## Exercise directions
Repeat all of the entries, please, keeping each line exact.

## Data excerpts
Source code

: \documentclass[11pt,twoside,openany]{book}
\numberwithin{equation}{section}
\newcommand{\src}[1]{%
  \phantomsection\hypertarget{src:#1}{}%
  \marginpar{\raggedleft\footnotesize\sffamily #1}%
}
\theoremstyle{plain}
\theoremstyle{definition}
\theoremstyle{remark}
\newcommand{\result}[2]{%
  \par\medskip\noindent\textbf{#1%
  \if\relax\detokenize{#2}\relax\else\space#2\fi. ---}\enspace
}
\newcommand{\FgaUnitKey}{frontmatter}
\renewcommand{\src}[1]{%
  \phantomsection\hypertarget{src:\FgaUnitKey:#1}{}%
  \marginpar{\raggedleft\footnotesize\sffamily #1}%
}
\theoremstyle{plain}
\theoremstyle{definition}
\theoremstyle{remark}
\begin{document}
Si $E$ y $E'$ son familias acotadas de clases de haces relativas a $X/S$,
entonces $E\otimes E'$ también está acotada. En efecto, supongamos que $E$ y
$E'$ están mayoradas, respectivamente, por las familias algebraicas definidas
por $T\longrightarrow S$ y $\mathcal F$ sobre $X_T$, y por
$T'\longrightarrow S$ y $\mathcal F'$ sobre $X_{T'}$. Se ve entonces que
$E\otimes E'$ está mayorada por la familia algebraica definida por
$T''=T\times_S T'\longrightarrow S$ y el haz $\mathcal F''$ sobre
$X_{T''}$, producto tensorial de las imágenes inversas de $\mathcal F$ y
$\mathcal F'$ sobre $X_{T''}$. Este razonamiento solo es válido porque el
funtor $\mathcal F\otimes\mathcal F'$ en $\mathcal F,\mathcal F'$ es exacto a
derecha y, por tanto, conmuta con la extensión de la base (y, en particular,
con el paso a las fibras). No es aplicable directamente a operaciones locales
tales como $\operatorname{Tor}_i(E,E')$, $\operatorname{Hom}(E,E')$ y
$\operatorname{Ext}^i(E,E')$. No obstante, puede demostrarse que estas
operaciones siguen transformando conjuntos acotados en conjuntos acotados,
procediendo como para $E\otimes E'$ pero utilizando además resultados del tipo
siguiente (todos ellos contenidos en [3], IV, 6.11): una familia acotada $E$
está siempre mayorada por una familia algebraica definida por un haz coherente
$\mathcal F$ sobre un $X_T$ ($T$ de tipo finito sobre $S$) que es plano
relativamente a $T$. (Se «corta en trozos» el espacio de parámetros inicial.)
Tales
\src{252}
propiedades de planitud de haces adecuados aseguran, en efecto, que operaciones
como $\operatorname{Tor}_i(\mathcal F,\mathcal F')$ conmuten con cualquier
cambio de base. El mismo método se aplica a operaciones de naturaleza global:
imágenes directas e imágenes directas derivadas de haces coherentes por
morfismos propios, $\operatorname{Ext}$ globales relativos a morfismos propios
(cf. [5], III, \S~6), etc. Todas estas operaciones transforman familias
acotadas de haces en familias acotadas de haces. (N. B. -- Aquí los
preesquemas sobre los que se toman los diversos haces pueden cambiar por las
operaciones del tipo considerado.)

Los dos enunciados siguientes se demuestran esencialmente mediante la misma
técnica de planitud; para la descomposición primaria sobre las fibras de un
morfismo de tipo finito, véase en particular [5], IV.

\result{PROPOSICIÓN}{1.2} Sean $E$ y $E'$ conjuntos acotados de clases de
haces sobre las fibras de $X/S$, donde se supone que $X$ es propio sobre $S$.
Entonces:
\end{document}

## Worked solution
Source code

: \documentclass[11pt,twoside,openany]{book}
\numberwithin{equation}{section}
\newcommand{\src}[1]{%
  \phantomsection\hypertarget{src:#1}{}%
  \marginpar{\raggedleft\footnotesize\sffamily #1}%
}
\theoremstyle{plain}
\theoremstyle{definition}
\theoremstyle{remark}
\newcommand{\result}[2]{%
  \par\medskip\noindent\textbf{#1%
  \if\relax\detokenize{#2}\relax\else\space#2\fi. ---}\enspace
}
\newcommand{\FgaUnitKey}{frontmatter}
\renewcommand{\src}[1]{%
  \phantomsection\hypertarget{src:\FgaUnitKey:#1}{}%
  \marginpar{\raggedleft\footnotesize\sffamily #1}%
}
\theoremstyle{plain}
\theoremstyle{definition}
\theoremstyle{remark}
\begin{document}
Si $E$ y $E'$ son familias acotadas de clases de haces relativas a $X/S$,
entonces $E\otimes E'$ también está acotada. En efecto, supongamos que $E$ y
$E'$ están mayoradas, respectivamente, por las familias algebraicas definidas
por $T\longrightarrow S$ y $\mathcal F$ sobre $X_T$, y por
$T'\longrightarrow S$ y $\mathcal F'$ sobre $X_{T'}$. Se ve entonces que
$E\otimes E'$ está mayorada por la familia algebraica definida por
$T''=T\times_S T'\longrightarrow S$ y el haz $\mathcal F''$ sobre
$X_{T''}$, producto tensorial de las imágenes inversas de $\mathcal F$ y
$\mathcal F'$ sobre $X_{T''}$. Este razonamiento solo es válido porque el
funtor $\mathcal F\otimes\mathcal F'$ en $\mathcal F,\mathcal F'$ es exacto a
derecha y, por tanto, conmuta con la extensión de la base (y, en particular,
con el paso a las fibras). No es aplicable directamente a operaciones locales
tales como $\operatorname{Tor}_i(E,E')$, $\operatorname{Hom}(E,E')$ y
$\operatorname{Ext}^i(E,E')$. No obstante, puede demostrarse que estas
operaciones siguen transformando conjuntos acotados en conjuntos acotados,
procediendo como para $E\otimes E'$ pero utilizando además resultados del tipo
siguiente (todos ellos contenidos en [3], IV, 6.11): una familia acotada $E$
está siempre mayorada por una familia algebraica definida por un haz coherente
$\mathcal F$ sobre un $X_T$ ($T$ de tipo finito sobre $S$) que es plano
relativamente a $T$. (Se «corta en trozos» el espacio de parámetros inicial.)
Tales
\src{252}
propiedades de planitud de haces adecuados aseguran, en efecto, que operaciones
como $\operatorname{Tor}_i(\mathcal F,\mathcal F')$ conmuten con cualquier
cambio de base. El mismo método se aplica a operaciones de naturaleza global:
imágenes directas e imágenes directas derivadas de haces coherentes por
morfismos propios, $\operatorname{Ext}$ globales relativos a morfismos propios
(cf. [5], III, \S~6), etc. Todas estas operaciones transforman familias
acotadas de haces en familias acotadas de haces. (N. B. -- Aquí los
preesquemas sobre los que se toman los diversos haces pueden cambiar por las
operaciones del tipo considerado.)

Los dos enunciados siguientes se demuestran esencialmente mediante la misma
técnica de planitud; para la descomposición primaria sobre las fibras de un
morfismo de tipo finito, véase en particular [5], IV.

\result{PROPOSICIÓN}{1.2} Sean $E$ y $E'$ conjuntos acotados de clases de
haces sobre las fibras de $X/S$, donde se supone que $X$ es propio sobre $S$.
Entonces:
\end{document}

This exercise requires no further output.